Bounds on the mean delay in multiclass queueing networks under shortfall-based priority rules

Sridhar Seshadri, Michael Pinedo

Research output: Contribution to journalArticlepeer-review


A significant amount of recent research has been focused on the stability of multiclass open networks of queues (MONQs). It has been shown that these networks may be unstable under various queueing disciplines even when at each one of the nodes the arrival rate is less than the service rate. Clearly, in such cases the expected delay and the expected number of customers in the system are infinite. In this paper we propose a new class of scheduling rules that can be used in multiclass queueing networks. We refer to this class as the stable shortfall-based priority (SSBP) rules. This SSBP class itself belongs to a larger class of rules, which we refer to as the shortfall-based priority (SBP) rules.

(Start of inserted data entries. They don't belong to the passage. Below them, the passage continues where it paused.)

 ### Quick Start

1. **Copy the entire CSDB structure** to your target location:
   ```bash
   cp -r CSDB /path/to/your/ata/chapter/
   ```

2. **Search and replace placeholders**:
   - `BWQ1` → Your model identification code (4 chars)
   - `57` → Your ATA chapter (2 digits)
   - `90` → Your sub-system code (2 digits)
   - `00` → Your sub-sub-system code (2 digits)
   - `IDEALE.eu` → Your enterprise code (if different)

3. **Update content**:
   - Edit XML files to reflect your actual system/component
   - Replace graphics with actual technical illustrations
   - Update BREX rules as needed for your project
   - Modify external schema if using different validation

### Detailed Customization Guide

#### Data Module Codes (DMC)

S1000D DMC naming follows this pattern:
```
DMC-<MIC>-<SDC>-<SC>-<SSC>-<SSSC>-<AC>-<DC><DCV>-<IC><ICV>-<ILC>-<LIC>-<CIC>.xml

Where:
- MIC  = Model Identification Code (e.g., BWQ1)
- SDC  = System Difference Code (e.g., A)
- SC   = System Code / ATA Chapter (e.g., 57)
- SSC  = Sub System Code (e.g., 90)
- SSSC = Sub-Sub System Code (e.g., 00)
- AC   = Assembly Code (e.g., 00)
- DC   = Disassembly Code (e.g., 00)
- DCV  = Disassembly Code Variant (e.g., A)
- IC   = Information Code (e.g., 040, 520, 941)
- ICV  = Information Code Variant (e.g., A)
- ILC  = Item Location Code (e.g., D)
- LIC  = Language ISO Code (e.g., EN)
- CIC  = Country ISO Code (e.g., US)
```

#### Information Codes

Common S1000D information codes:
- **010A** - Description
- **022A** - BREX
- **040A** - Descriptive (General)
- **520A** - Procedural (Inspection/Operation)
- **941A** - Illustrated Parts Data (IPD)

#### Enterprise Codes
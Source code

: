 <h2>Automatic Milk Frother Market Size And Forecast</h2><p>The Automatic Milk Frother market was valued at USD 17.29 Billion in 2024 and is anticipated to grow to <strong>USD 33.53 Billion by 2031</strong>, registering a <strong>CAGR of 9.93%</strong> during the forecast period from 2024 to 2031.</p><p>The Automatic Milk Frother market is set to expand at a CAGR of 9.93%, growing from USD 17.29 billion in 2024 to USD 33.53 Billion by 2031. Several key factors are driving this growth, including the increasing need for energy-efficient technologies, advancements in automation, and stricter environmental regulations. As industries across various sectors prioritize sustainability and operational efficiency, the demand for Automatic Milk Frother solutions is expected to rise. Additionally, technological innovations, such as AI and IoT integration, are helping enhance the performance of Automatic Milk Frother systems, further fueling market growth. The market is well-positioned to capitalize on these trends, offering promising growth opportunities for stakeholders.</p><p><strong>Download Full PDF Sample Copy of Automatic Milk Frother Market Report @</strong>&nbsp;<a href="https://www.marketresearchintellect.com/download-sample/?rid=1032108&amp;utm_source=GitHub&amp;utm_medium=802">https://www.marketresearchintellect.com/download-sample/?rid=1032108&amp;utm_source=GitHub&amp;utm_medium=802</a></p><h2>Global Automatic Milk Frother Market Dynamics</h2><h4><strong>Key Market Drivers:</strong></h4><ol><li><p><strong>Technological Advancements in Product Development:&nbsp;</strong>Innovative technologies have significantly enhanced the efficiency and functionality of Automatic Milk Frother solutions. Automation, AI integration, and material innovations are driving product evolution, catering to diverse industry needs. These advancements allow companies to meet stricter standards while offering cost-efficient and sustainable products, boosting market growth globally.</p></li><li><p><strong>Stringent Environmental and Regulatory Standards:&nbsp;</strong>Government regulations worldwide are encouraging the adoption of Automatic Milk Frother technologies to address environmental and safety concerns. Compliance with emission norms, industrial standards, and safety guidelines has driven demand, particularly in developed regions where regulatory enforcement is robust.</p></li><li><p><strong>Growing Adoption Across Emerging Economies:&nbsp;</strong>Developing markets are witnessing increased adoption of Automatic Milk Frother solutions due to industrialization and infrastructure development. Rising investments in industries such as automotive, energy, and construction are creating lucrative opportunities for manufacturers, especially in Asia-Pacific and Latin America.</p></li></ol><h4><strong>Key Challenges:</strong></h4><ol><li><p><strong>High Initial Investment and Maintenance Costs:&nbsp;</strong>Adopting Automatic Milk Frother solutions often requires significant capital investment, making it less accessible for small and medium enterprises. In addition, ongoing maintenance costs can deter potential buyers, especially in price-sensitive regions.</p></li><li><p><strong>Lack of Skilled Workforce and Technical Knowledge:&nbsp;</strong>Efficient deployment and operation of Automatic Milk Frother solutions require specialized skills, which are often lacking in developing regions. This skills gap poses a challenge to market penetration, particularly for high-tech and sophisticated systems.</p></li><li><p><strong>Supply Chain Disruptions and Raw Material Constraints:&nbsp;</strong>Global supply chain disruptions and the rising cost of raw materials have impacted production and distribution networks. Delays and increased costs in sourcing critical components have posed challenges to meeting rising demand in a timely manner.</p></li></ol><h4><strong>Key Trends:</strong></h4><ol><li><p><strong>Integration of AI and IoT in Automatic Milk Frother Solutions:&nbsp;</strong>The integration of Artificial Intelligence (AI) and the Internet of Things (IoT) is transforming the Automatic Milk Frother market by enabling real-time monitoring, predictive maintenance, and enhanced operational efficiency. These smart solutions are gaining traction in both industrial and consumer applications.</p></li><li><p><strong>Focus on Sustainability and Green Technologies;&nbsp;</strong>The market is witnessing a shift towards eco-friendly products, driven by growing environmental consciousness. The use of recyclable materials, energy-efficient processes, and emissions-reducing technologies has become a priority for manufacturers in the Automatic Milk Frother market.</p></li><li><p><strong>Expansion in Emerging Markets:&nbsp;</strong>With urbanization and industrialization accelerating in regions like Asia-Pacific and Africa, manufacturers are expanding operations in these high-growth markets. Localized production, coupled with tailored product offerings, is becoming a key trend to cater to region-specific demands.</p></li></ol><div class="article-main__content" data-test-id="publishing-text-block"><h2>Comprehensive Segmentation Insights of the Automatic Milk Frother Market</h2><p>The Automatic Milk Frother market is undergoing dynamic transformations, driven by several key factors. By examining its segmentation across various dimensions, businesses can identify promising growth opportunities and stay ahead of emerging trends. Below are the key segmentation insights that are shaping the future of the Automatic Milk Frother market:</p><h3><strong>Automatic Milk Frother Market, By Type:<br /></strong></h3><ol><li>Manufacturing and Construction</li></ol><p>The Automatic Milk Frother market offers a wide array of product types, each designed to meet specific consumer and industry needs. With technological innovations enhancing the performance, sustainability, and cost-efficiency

SBP is a generalization of the standard non-preemptive priority rule in which customers of the same priority class are served first-come, first-served (FCFS). Rules from SBP can mimic FCFS as well as the so-called strict or head-of-the-line priority disciplines. We show that the use of any rule from the SSBP class ensures stability in a broad class of MONQs found in practice. We proceed with the construction of a sample path inequality for the work done by an SSBP server and show how this inequality can be used to derive upper bounds for the delay when service times are bounded. Bounds for the expected delay of each class of customers in an MONQ are then obtained under the assumptions that the external arrival processes have i.i.d. interarrival times, the routings are deterministic and the service times at each step of the route are bounded. In order to derive these bounds for the average delay in an MONQ we make use of some of the classical ideas of Kingman.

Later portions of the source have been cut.